Pirañavelo estaba tan inmóvil como el dintel sobre el que se había agazapado. Sólo sus ojos se movían de un lado a otro, de la sierra que se abría camino en forma de círculo en las maderas del techo a las relucientes aguas que tenía por debajo, y donde en cualquier momento aparecería el morro del esquife. Había oído el «no» atronador de la condesa desde arriba, y sabía que cuando el techo estuviera cortado, ella sería de las primeras en escrutar la habitación. Sin duda la luz reflejada les ofrecería una panorámica perfecta del lugar donde se ocultaba.
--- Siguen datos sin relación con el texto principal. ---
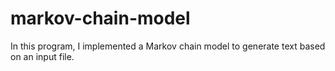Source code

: # markov-chain-model
In this program, I implemented a Markov chain model to generate text based on an input file.
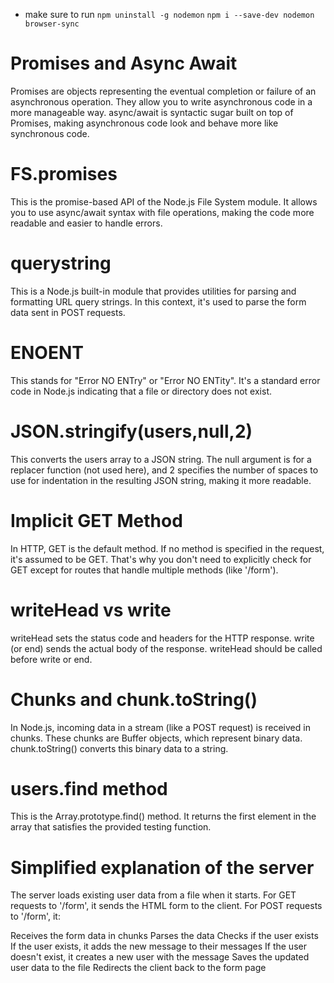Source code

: - make sure to run
`npm uninstall -g nodemon`
`npm i --save-dev nodemon browser-sync`

# Promises and Async Await
Promises are objects representing the eventual completion or failure of an asynchronous operation. They allow you to write asynchronous code in a more manageable way. async/await is syntactic sugar built on top of Promises, making asynchronous code look and behave more like synchronous code.

# FS.promises
This is the promise-based API of the Node.js File System module. It allows you to use async/await syntax with file operations, making the code more readable and easier to handle errors.

# querystring
This is a Node.js built-in module that provides utilities for parsing and formatting URL query strings. In this context, it's used to parse the form data sent in POST requests.

# ENOENT
This stands for "Error NO ENTry" or "Error NO ENTity". It's a standard error code in Node.js indicating that a file or directory does not exist.

# JSON.stringify(users,null,2)
This converts the users array to a JSON string. The null argument is for a replacer function (not used here), and 2 specifies the number of spaces to use for indentation in the resulting JSON string, making it more readable.

# Implicit GET Method
In HTTP, GET is the default method. If no method is specified in the request, it's assumed to be GET. That's why you don't need to explicitly check for GET except for routes that handle multiple methods (like '/form').

# writeHead vs write
writeHead sets the status code and headers for the HTTP response. write (or end) sends the actual body of the response. writeHead should be called before write or end.

# Chunks and chunk.toString()
In Node.js, incoming data in a stream (like a POST request) is received in chunks. These chunks are Buffer objects, which represent binary data. chunk.toString() converts this binary data to a string.

# users.find method

This is the Array.prototype.find() method. It returns the first element in the array that satisfies the provided testing function.

# Simplified explanation of the server
The server loads existing user data from a file when it starts.
For GET requests to '/form', it sends the HTML form to the client.
For POST requests to '/form', it:

Receives the form data in chunks
Parses the data
Checks if the user exists
If the user exists, it adds the new message to their messages
If the user doesn't exist, it creates a new user with the message
Saves the updated user data to the file
Redirects the client back to the form page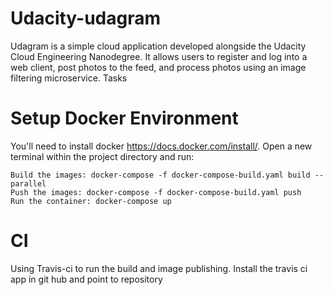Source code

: # Udacity-udagram
Udagram is a simple cloud application developed alongside the Udacity Cloud Engineering Nanodegree. It allows users to register and log into a web client, post photos to the feed, and process photos using an image filtering microservice.
Tasks

# Setup Docker Environment

You'll need to install docker https://docs.docker.com/install/. Open a new terminal within the project directory and run:

    Build the images: docker-compose -f docker-compose-build.yaml build --parallel
    Push the images: docker-compose -f docker-compose-build.yaml push
    Run the container: docker-compose up

# CI
Using Travis-ci to run the build and image publishing. Install the travis ci app in git hub and point to repository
Abrir una frente tras otra conforme aparecieran por el agujero del techo, dejar sus piedrecillas clavadas en la frente de sus enemigos como la más elocuente de las lápidas… quizá sería esto lo que haría, pero sabía que sus enemigos no tenían aún la certeza de que estaba allí. Tan pronto advirtieran la acción de su mortífero tirachinas, su captura sólo era cuestión de tiempo.
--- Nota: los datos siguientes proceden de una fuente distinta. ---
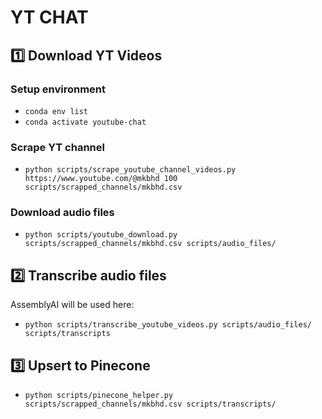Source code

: # YT CHAT

## 1️⃣ Download YT Videos

### Setup environment

- `conda env list`
- `conda activate youtube-chat`

### Scrape YT channel

- `python scripts/scrape_youtube_channel_videos.py https://www.youtube.com/@mkbhd 100 scripts/scrapped_channels/mkbhd.csv`



### Download audio files

- `python scripts/youtube_download.py scripts/scrapped_channels/mkbhd.csv scripts/audio_files/`

## 2️⃣ Transcribe audio files

AssemblyAI will be used here:
- `python scripts/transcribe_youtube_videos.py scripts/audio_files/ scripts/transcripts`

## 3️⃣ Upsert to Pinecone

- `python scripts/pinecone_helper.py scripts/scrapped_channels/mkbhd.csv scripts/transcripts/`

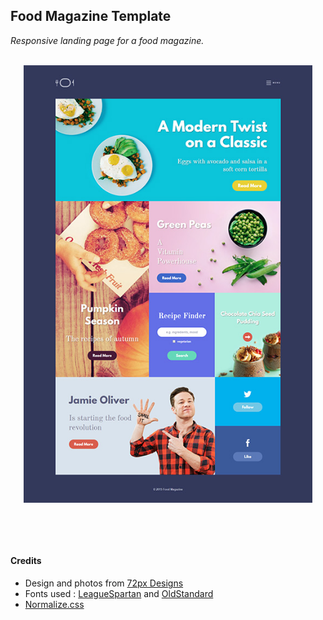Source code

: ## Food Magazine Template

_Responsive landing page for a food magazine._
<br /> <br />

<p align=center>
  <img align="center" src="page_screen.jpg" height="700">
</p>

<br /> <br /> <br />

#### Credits

* Design and photos from  [72px Designs](http://www.72pxdesigns.com/template/food-magazine-template-free-psd/)
* Fonts used : [LeagueSpartan](https://www.theleagueofmoveabletype.com/league-spartan) and [OldStandard](https://fonts.google.com/specimen/Old+Standard+TT)
* [Normalize.css](https://necolas.github.io/normalize.css/)
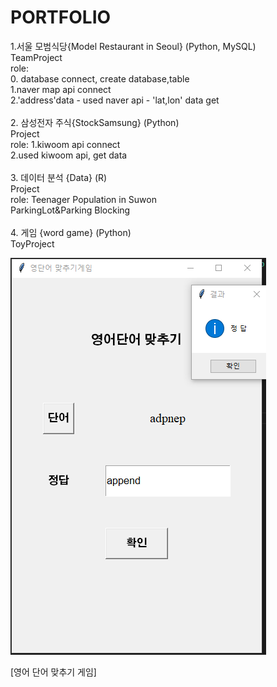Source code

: # PORTFOLIO


1.서울 모범식당{Model Restaurant in Seoul} (Python, MySQL) <br>
  TeamProject<br>
  role:<br>
        0. database connect, create database,table<br>
        1.naver map api connect<br>
        2.'address'data - used naver api - 'lat,lon' data get<br>
        <br>
 2. 삼성전자 주식{StockSamsung} (Python)<br> 
  Project<br>
  role: 1.kiwoom api connect<br> 
        2.used kiwoom api, get data<br> 
        <br>
 3. 데이터 분석 {Data} (R)<br>
  Project<br>
  role: Teenager Population in Suwon<br>
        ParkingLot&Parking Blocking<br>
     <br>
 4. 게임 {word game} (Python)<br>
  ToyProject<br>
  <div>
  <a href="https://github.com/kiarnel/PORTFOLIO/blob/main/ToyProject/word%20Game/WordGame.png"><img src="https://github.com/kiarnel/PORTFOLIO/blob/main/ToyProject/word%20Game/WordGame.png" alt=WordGame></a>
   </div>
    <p>[영어 단어 맞추기 게임]</p>
 
  
        
        
        
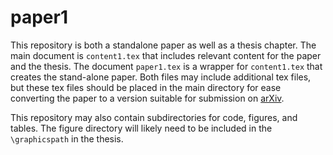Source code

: # paper1

This repository is both a standalone paper as well as a thesis chapter. 
The main document is `content1.tex` that includes relevant content
for the paper and the thesis.
The document `paper1.tex` is a wrapper for `content1.tex` that creates the 
stand-alone paper. 
Both files may include additional tex files, 
but these tex files should be placed in the main directory for ease converting
the paper to a version suitable for submission on [arXiv](https://arxiv.org/).

This repository may also contain subdirectories for code, figures, and tables.
The figure directory will likely need to be included in the `\graphicspath` in
the thesis.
Es evidente que nada podía hacer para frenar el avance del hombre de la sierra. Tres cuartas partes de un círculo estaban ya marcadas en la madera podrida. Y habían empezado a caer pedacitos de madera sobre las aguas picadas.
Todo dependía del esquife. En un minuto, un gran ojo redondo se abriría en las maderas del techo. Pirañavelo estaba deseando que llegara cuando la proa apareció cabeceando como un caballo y de pronto, cuando volvió a saltar hacia delante, allá abajo, tan cerca que podía tocarlo, vio el sombrero de ala ancha del remero con la daga en la boca.